The article discusses four doctrines of implied license, legal estoppel, equitable estoppel, conduct and acquiescence. Regarding the first, legal estoppel, which just means you can’t grant a legal right and then snatch it away, the article says: In the hypothetical case above, the accused infringer has an argument that the elements of legal estoppel are met. Through the GPL, the patentee has granted the accused infringer the right to make and distribute the invention. While usage rights may not be explicitly granted under the GPL, it can be argued they are necessary to effectively practice the rights that have been granted. Both the right to practice the invention (through the GPL) and an attempt to derogate that right (by claiming the licensee has no right to use the licensed invention) are present. Satisfying the legal estoppel theory also requires showing that the licensor received valuable consideration for the license. One possible item of consideration received under the GPL is the reciprocity agreement — the promise by the licensee to license any further distribution of the program and any works based on it under the terms of the GPL. In Wang, the proliferation of the plaintiff’s technology and adoption of it as an industry standard were enough to form consideration under legal estoppel. The licensee may be able to argue that the benefits any licensor receives from agreeing to comploy with the licensee form sufficient valuable consideration to imply a license by legal estoppel.
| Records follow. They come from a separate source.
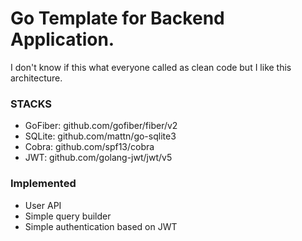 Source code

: # Go Template for Backend Application.
I don't know if this what everyone called as clean code but I like this architecture.

### STACKS 
- GoFiber: github.com/gofiber/fiber/v2
- SQLite: github.com/mattn/go-sqlite3
- Cobra: github.com/spf13/cobra
- JWT: github.com/golang-jwt/jwt/v5

### Implemented
- User API
- Simple query builder
- Simple authentication based on JWT
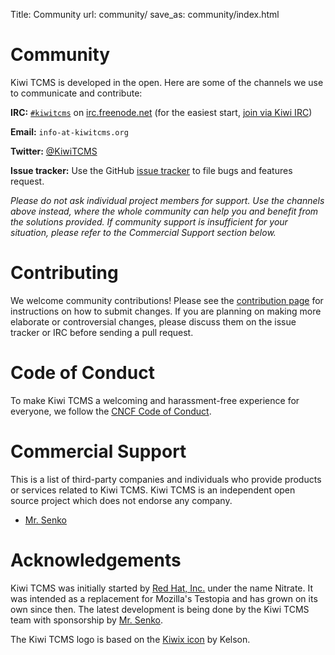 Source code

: Title: Community
url: community/
save_as: community/index.html

# Community

Kiwi TCMS is developed in the open. Here are some of the channels we use to communicate and contribute:

**IRC:** [`#kiwitcms`](https://kiwiirc.com/client/irc.freenode.net/kiwitcms) on [irc.freenode.net](http://freenode.net/) (for the easiest start, [join via Kiwi IRC](https://kiwiirc.com/client/irc.freenode.net/kiwitcms))

**Email:** `info-at-kiwitcms.org`

**Twitter:** [@KiwiTCMS](https://twitter.com/KiwiTCMS)

**Issue tracker:** Use the GitHub [issue tracker](https://github.com/kiwitcms/Kiwi/issues) to file bugs and features request.

_Please do not ask individual project members for support. Use the channels above instead, where the whole community can help you and benefit from the solutions provided. If community support is insufficient for your situation, please refer to the Commercial Support section below._

# Contributing

We welcome community contributions! Please see the [contribution page](http://kiwitcms.readthedocs.io/en/latest/contribution.html) for instructions on how to submit changes. If you are planning on making more elaborate or controversial changes, please discuss them on the issue tracker or IRC before sending a pull request.

# Code of Conduct

To make Kiwi TCMS a welcoming and harassment-free experience for everyone, we follow the [CNCF Code of Conduct](https://github.com/cncf/foundation/blob/master/code-of-conduct.md).

# Commercial Support

This is a list of third-party companies and individuals who provide products or services related to Kiwi TCMS. Kiwi TCMS is an independent open source project which does not endorse any company.

- [Mr. Senko](http://mrsenko.com/)

# Acknowledgements

Kiwi TCMS was initially started by [Red Hat, Inc.](https://www.redhat.com/en) under the name Nitrate. It was intended as a replacement for Mozilla's Testopia and has grown on its own since then. The latest development is being done by the Kiwi TCMS team with sponsorship by [Mr. Senko](http://mrsenko.com/).

The Kiwi TCMS logo is based on the [Kiwix icon](https://commons.wikimedia.org/wiki/File:Kiwix_icon.svg) by Kelson.
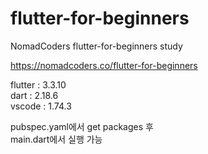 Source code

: # flutter-for-beginners

NomadCoders flutter-for-beginners study
  
https://nomadcoders.co/flutter-for-beginners  
  
flutter : 3.3.10  
dart :  2.18.6  
vscode : 1.74.3  
  
pubspec.yaml에서 get packages 후  
main.dart에서 실행 가능  
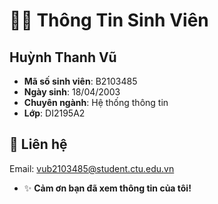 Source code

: # 👨‍🎓 Thông Tin Sinh Viên

## Huỳnh Thanh Vũ

- **Mã số sinh viên**: B2103485
- **Ngày sinh**: 18/04/2003
- **Chuyên ngành**: Hệ thống thông tin
- **Lớp**: DI2195A2
## 📧 Liên hệ
Email: vub2103485@student.ctu.edu.vn
- ✨ **Cảm ơn bạn đã xem thông tin của tôi!**
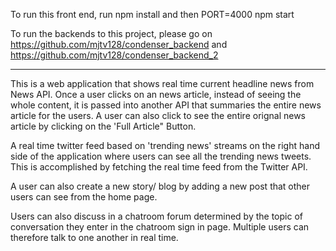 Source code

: To run this front end, run npm install and then PORT=4000 npm start

To run the backends to this project, please go on https://github.com/mjtv128/condenser_backend and https://github.com/mjtv128/condenser_backend_2

------

This is a web application that shows real time current headline news from News API. 
Once a user clicks on an news article, instead of seeing the whole content, it is passed into another API that summaries the entire news article for the users. 
A user can also click to see the entire orignal news article by clicking on the 'Full Article" Button. 

A real time twitter feed based on 'trending news' streams on the right hand side of the application where users can see all the trending news tweets. This is accomplished by fetching the real time feed from the Twitter API. 

A user can also create a new story/ blog by adding a new post that other users can see from the home page. 

Users can also discuss in a chatroom forum determined by the topic of conversation they enter in the chatroom sign in page. Multiple users can therefore talk to one another in real time. 



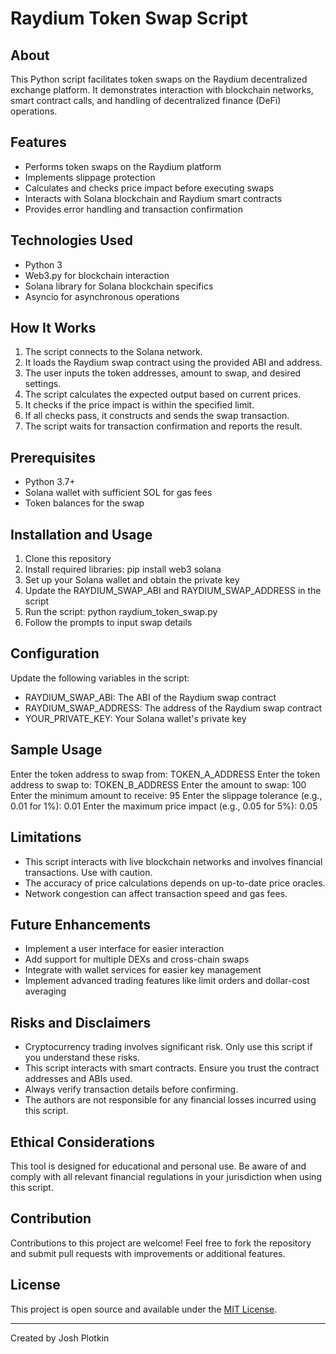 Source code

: # Raydium Token Swap Script

## About
This Python script facilitates token swaps on the Raydium decentralized exchange platform. It demonstrates interaction with blockchain networks, smart contract calls, and handling of decentralized finance (DeFi) operations.

## Features
- Performs token swaps on the Raydium platform
- Implements slippage protection
- Calculates and checks price impact before executing swaps
- Interacts with Solana blockchain and Raydium smart contracts
- Provides error handling and transaction confirmation

## Technologies Used
- Python 3
- Web3.py for blockchain interaction
- Solana library for Solana blockchain specifics
- Asyncio for asynchronous operations

## How It Works
1. The script connects to the Solana network.
2. It loads the Raydium swap contract using the provided ABI and address.
3. The user inputs the token addresses, amount to swap, and desired settings.
4. The script calculates the expected output based on current prices.
5. It checks if the price impact is within the specified limit.
6. If all checks pass, it constructs and sends the swap transaction.
7. The script waits for transaction confirmation and reports the result.

## Prerequisites
- Python 3.7+
- Solana wallet with sufficient SOL for gas fees
- Token balances for the swap

## Installation and Usage
1. Clone this repository
2. Install required libraries:
   pip install web3 solana
3. Set up your Solana wallet and obtain the private key
4. Update the RAYDIUM_SWAP_ABI and RAYDIUM_SWAP_ADDRESS in the script
5. Run the script:
   python raydium_token_swap.py
6. Follow the prompts to input swap details

## Configuration
Update the following variables in the script:
- RAYDIUM_SWAP_ABI: The ABI of the Raydium swap contract
- RAYDIUM_SWAP_ADDRESS: The address of the Raydium swap contract
- YOUR_PRIVATE_KEY: Your Solana wallet's private key

## Sample Usage
Enter the token address to swap from: TOKEN_A_ADDRESS
Enter the token address to swap to: TOKEN_B_ADDRESS
Enter the amount to swap: 100
Enter the minimum amount to receive: 95
Enter the slippage tolerance (e.g., 0.01 for 1%): 0.01
Enter the maximum price impact (e.g., 0.05 for 5%): 0.05

## Limitations
- This script interacts with live blockchain networks and involves financial transactions. Use with caution.
- The accuracy of price calculations depends on up-to-date price oracles.
- Network congestion can affect transaction speed and gas fees.

## Future Enhancements
- Implement a user interface for easier interaction
- Add support for multiple DEXs and cross-chain swaps
- Integrate with wallet services for easier key management
- Implement advanced trading features like limit orders and dollar-cost averaging

## Risks and Disclaimers
- Cryptocurrency trading involves significant risk. Only use this script if you understand these risks.
- This script interacts with smart contracts. Ensure you trust the contract addresses and ABIs used.
- Always verify transaction details before confirming.
- The authors are not responsible for any financial losses incurred using this script.

## Ethical Considerations
This tool is designed for educational and personal use. Be aware of and comply with all relevant financial regulations in your jurisdiction when using this script.

## Contribution
Contributions to this project are welcome! Feel free to fork the repository and submit pull requests with improvements or additional features.

## License
This project is open source and available under the [MIT License](LICENSE).

---

Created by Josh Plotkin
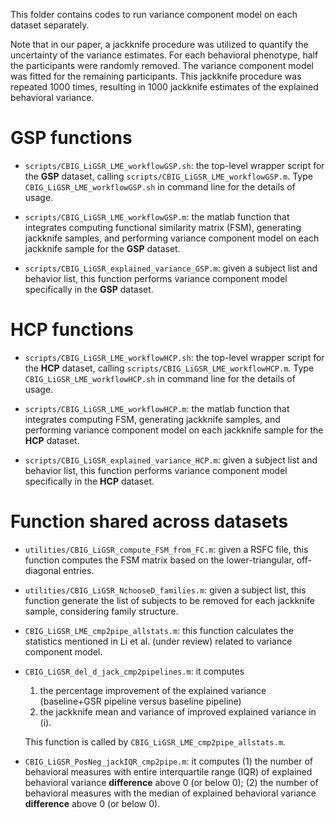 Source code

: This folder contains codes to run variance component model on each dataset separately. 

Note that in our paper, a jackknife procedure was utilized to quantify the uncertainty of the variance estimates. For each behavioral phenotype, half the participants were randomly removed. The variance component model was fitted for the remaining participants. This jackknife procedure was repeated 1000 times, resulting in 1000 jackknife estimates of the explained behavioral variance.

GSP functions
==============
- `scripts/CBIG_LiGSR_LME_workflowGSP.sh`: the top-level wrapper script for the **GSP** dataset, calling `scripts/CBIG_LiGSR_LME_workflowGSP.m`. Type `CBIG_LiGSR_LME_workflowGSP.sh` in command line for the details of usage.

- `scripts/CBIG_LiGSR_LME_workflowGSP.m`: the matlab function that integrates computing functional similarity matrix (FSM), generating jackknife samples, and performing variance component model on each jackknife sample for the **GSP** dataset.

- `scripts/CBIG_LiGSR_explained_variance_GSP.m`: given a subject list and behavior list, this function performs variance component model specifically in the **GSP** dataset.

HCP functions
==============
- `scripts/CBIG_LiGSR_LME_workflowHCP.sh`: the top-level wrapper script for the **HCP** dataset, calling `scripts/CBIG_LiGSR_LME_workflowHCP.m`. Type `CBIG_LiGSR_LME_workflowHCP.sh` in command line for the details of usage.

- `scripts/CBIG_LiGSR_LME_workflowHCP.m`: the matlab function that integrates computing FSM, generating jackknife samples, and performing variance component model on each jackknife sample for the **HCP** dataset.

- `scripts/CBIG_LiGSR_explained_variance_HCP.m`: given a subject list and behavior list, this function performs variance component model specifically in the **HCP** dataset.

Function shared across datasets
==============

- `utilities/CBIG_LiGSR_compute_FSM_from_FC.m`: given a RSFC file, this function computes the FSM matrix based on the lower-triangular, off-diagonal entries.

- `utilities/CBIG_LiGSR_NchooseD_families.m`: given a subject list, this function generate the list of subjects to be removed for each jackknife sample, considering family structure.

- `CBIG_LiGSR_LME_cmp2pipe_allstats.m`: this function calculates the statistics mentioned in Li et al. (under review) related to variance component model.

- `CBIG_LiGSR_del_d_jack_cmp2pipelines.m`: it computes 
  1. the percentage improvement of the explained variance (baseline+GSR pipeline versus baseline pipeline)
  2. the jackknife mean and variance of improved explained variance in (i). 
  
  This function is called by `CBIG_LiGSR_LME_cmp2pipe_allstats.m`.

- `CBIG_LiGSR_PosNeg_jackIQR_cmp2pipe.m`: it computes (1) the number of behavioral measures with entire interquartile range (IQR) of explained behavioral variance **difference** above 0 (or below 0); (2) the number of behavioral measures with the median of explained behavioral variance **difference** above 0 (or below 0).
Let’s imagine, for a moment, that Novell, instead of being a GPL bumbler, turned out to be a Ninja. Then the fact that Microsoft was persuaded to distribute vouchers for SUSE, which is distributed under the GPL, might be a way to tie their hands. It could be argued, as I understand the article to be indicating, that you could argue that Microsoft can’t help distribute SUSE and then sue over folks using it. N’est-ce pas? And that would be entirely separate from any patent peace nonsense. And Novell helping Microsoft make Open XML a standard might, in Ninja land, be a way to force it to lose its patent rights.
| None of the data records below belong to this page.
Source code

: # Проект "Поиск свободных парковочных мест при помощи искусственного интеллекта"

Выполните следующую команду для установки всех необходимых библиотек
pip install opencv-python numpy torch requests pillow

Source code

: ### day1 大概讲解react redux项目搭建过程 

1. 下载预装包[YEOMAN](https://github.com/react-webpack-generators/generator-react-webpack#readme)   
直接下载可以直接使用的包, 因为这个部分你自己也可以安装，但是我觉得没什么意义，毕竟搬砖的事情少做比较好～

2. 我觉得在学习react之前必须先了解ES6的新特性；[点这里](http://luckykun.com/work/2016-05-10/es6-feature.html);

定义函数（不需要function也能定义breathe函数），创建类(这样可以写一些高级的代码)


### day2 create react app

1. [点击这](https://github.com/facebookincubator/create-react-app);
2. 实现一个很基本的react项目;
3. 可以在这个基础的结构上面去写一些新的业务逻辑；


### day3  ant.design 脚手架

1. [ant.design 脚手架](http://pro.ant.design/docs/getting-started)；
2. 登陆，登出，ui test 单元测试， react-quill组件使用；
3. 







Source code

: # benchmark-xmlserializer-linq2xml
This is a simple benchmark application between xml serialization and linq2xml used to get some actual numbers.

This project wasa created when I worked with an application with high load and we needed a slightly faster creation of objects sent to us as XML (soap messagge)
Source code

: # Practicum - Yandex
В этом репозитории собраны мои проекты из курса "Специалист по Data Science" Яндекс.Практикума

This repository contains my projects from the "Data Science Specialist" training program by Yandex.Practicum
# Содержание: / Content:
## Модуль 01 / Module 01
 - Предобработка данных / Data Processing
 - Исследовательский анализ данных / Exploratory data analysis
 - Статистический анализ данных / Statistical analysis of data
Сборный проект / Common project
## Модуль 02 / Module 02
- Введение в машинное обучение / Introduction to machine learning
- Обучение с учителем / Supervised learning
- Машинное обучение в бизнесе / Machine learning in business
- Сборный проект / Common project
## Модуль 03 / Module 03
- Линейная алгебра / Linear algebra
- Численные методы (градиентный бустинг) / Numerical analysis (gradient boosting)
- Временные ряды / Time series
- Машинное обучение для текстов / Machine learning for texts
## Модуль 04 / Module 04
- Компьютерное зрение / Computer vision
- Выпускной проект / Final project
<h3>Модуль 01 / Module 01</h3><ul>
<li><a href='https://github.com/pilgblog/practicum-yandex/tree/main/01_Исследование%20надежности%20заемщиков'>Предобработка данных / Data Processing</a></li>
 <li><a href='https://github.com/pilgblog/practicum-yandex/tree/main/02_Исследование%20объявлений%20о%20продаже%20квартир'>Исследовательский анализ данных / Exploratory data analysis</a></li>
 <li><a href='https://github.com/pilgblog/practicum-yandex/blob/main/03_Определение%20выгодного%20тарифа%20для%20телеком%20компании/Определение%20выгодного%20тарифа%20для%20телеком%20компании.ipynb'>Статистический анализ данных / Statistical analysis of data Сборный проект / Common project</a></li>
This sorta reminds me of the argument that SCO couldn’t distribute under the GPL and then claim infringement, I can’t believe Microsoft fell for it again (assuming they thought up the SCO debacle, as it has seemed). I suppose MS could argue they never accepted the terms of the GPL, but that means they willfully committed 40,000+ instances of copyright infringement against each of the hundreds (thousands, likely) of the authors of the code in SUSE.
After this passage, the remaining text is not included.